Am I the only one who remembers this? During the primaries, Romney and Ryan handed out fucking sandwiches to the sheeple who came out and rocked the Republican vote! It turns out that giving voters anything valued over one dollar as an incentive to vote is ILLEGAL! Like, “disqualified” illegal!
I hope those were really good sandwiches! I hope they were really REALLY good fuckin’ sandwiches! Piled high with luncheon loaf made from pressing the flesh of the poor into a “loaf”, sliced thin and slathered with Koch cum, and wrapped in 24karrat gold leaf paper (the same kind used as TP in the Romney household).
All bullshit aside, this was real actual voter fraud! Someone should press charges! Who’s job would that be? Why, it would be the job of Waukesha County, Wisconsin District Attorney Brad D. Schimel (R). Why, is that a Capitol “R” I see after his name? Well, then I’m SURE justice will be served! And by “justice” I mean “sandwiches”.

• He hates a big, spendy government…
…unless it’s a Republican one! Then it’s awesome!

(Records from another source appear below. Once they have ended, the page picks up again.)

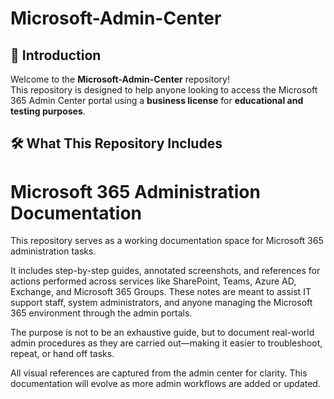# Microsoft-Admin-Center

## 📘 Introduction
Welcome to the **Microsoft-Admin-Center** repository!  
This repository is designed to help anyone looking to access the Microsoft 365 Admin Center portal using a **business license** for **educational and testing purposes**.

## 🛠️ What This Repository Includes

# Microsoft 365 Administration Documentation

This repository serves as a working documentation space for Microsoft 365 administration tasks.

It includes step-by-step guides, annotated screenshots, and references for actions performed across services like SharePoint, Teams, Azure AD, Exchange, and Microsoft 365 Groups. These notes are meant to assist IT support staff, system administrators, and anyone managing the Microsoft 365 environment through the admin portals.

The purpose is not to be an exhaustive guide, but to document real-world admin procedures as they are carried out—making it easier to troubleshoot, repeat, or hand off tasks.

All visual references are captured from the admin center for clarity. This documentation will evolve as more admin workflows are added or updated.
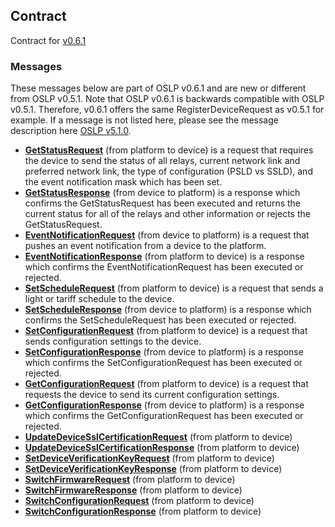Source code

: ## Contract

Contract for [v0.6.1](./v0.6.1/oslp.proto.v0.6.1.md)

### Messages

These messages below are part of OSLP v0.6.1 and are new or different from OSLP v0.5.1. Note that OSLP v0.6.1 is backwards compatible with OSLP v0.5.1. Therefore, v0.6.1 offers the same RegisterDeviceRequest as v0.5.1 for example. If a message is not listed here, please see the message description here [OSLP v5.1.0](./oslp-v0.5.1.md).

- **[GetStatusRequest](./v0.6.1/GetStatus.md)** (from platform to device) is a request that requires the device to send the status of all relays, current network link and preferred network link, the type of configuration (PSLD vs SSLD), and the event notification mask which has been set.
- **[GetStatusResponse](./v0.6.1/GetStatus.md)** (from device to platform) is a response which confirms the GetStatusRequest has been executed and returns the current status for all of the relays and other information or rejects the GetStatusRequest.
- **[EventNotificationRequest](./v0.6.1/EventNotification.md)** (from device to platform) is a request that pushes an event notification from a device to the platform.
- **[EventNotificationResponse](./v0.6.1/EventNotification.md)** (from platform to device) is a response which confirms the EventNotificationRequest has been executed or rejected.
- **[SetScheduleRequest](./v0.6.1/SetSchedule.md)** (from platform to device) is a request that sends a light or tariff schedule to the device.
- **[SetScheduleResponse](./v0.6.1/SetSchedule.md)** (from device to platform) is a response which confirms the SetScheduleRequest has been executed or rejected.
- **[SetConfigurationRequest](./v0.6.1/SetConfiguration.md)** (from platform to device) is a request that sends configuration settings to the device.
- **[SetConfigurationResponse](./v0.6.1/SetConfiguration.md)** (from device to platform) is a response which confirms the SetConfigurationRequest has been executed or rejected.
- **[GetConfigurationRequest](./v0.6.1/GetConfiguration.md)** (from platform to device) is a request that requests the device to send its current configuration settings.
- **[GetConfigurationResponse](./v0.6.1/GetConfiguration.md)** (from device to platform) is a response which confirms the GetConfigurationRequest has been executed or rejected.
- **[UpdateDeviceSslCertificationRequest](./v0.6.1/UpdateDeviceSslCertificationRequest.md)** (from platform to device)
- **[UpdateDeviceSslCertificationResponse](./v0.6.1/UpdateDeviceSslCertificationResponse.md)** (from platform to device)
- **[SetDeviceVerificationKeyRequest](./v0.6.1/SetDeviceVerificationKeyRequest.md)** (from platform to device)
- **[SetDeviceVerificationKeyResponse](./v0.6.1/SetDeviceVerificationKeyResponse.md)** (from platform to device)
- **[SwitchFirmwareRequest](./v0.6.1/SwitchFirmwareRequest.md)** (from platform to device)
- **[SwitchFirmwareResponse](./v0.6.1/SwitchFirmwareResponse.md)** (from platform to device)
- **[SwitchConfigurationRequest](./v0.6.1/SwitchConfigurationRequest.md)** (from platform to device)
- **[SwitchConfigurationResponse](./v0.6.1/SwitchConfigurationResponse.md)** (from platform to device)
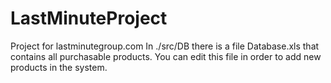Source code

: # LastMinuteProject
Project for lastminutegroup.com
In ./src/DB there is a file Database.xls that contains all purchasable products.
You can edit this file in order to add new products in the system.

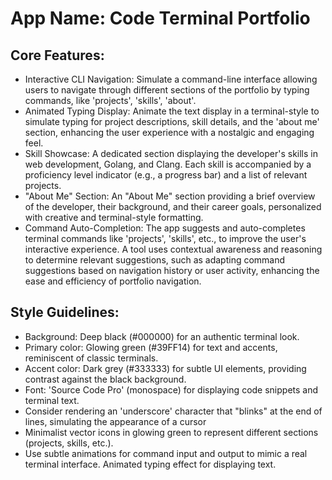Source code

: # **App Name**: Code Terminal Portfolio

## Core Features:

- Interactive CLI Navigation: Simulate a command-line interface allowing users to navigate through different sections of the portfolio by typing commands, like 'projects', 'skills', 'about'.
- Animated Typing Display: Animate the text display in a terminal-style to simulate typing for project descriptions, skill details, and the 'about me' section, enhancing the user experience with a nostalgic and engaging feel.
- Skill Showcase: A dedicated section displaying the developer's skills in web development, Golang, and Clang. Each skill is accompanied by a proficiency level indicator (e.g., a progress bar) and a list of relevant projects.
- "About Me" Section: An "About Me" section providing a brief overview of the developer, their background, and their career goals, personalized with creative and terminal-style formatting.
- Command Auto-Completion: The app suggests and auto-completes terminal commands like 'projects', 'skills', etc., to improve the user's interactive experience. A tool uses contextual awareness and reasoning to determine relevant suggestions, such as adapting command suggestions based on navigation history or user activity, enhancing the ease and efficiency of portfolio navigation.

## Style Guidelines:

- Background: Deep black (#000000) for an authentic terminal look.
- Primary color: Glowing green (#39FF14) for text and accents, reminiscent of classic terminals.
- Accent color: Dark grey (#333333) for subtle UI elements, providing contrast against the black background.
- Font: 'Source Code Pro' (monospace) for displaying code snippets and terminal text.
- Consider rendering an 'underscore' character that "blinks" at the end of lines, simulating the appearance of a cursor
- Minimalist vector icons in glowing green to represent different sections (projects, skills, etc.).
- Use subtle animations for command input and output to mimic a real terminal interface. Animated typing effect for displaying text.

Goddamn those “tax & spend” liberals with their “help the disadvantaged” bullshit! What about me? I’m white and male! Wheres MY free government stuff?! What do ya mean I’m at an advantage over minorities simply by being born white and male?! That’s fuckin’ bullshit, man! I should be a racist! How hard can that be? Do I need to practice being racist? Perhaps… Let’s see… Obama is so black…how black is he? Uh…he’s so black, the cops beat his shadow! Naw, that sucks. How about; He’s so black, that his fried chicken and watermelon smokes crack and collects welfare! Shit…I’m not very good at being racist. Maybe I’m trying too hard. I need to call Ron Paul. If ANYONE knows how to be a huge racist asshole, it’s Ron Paul.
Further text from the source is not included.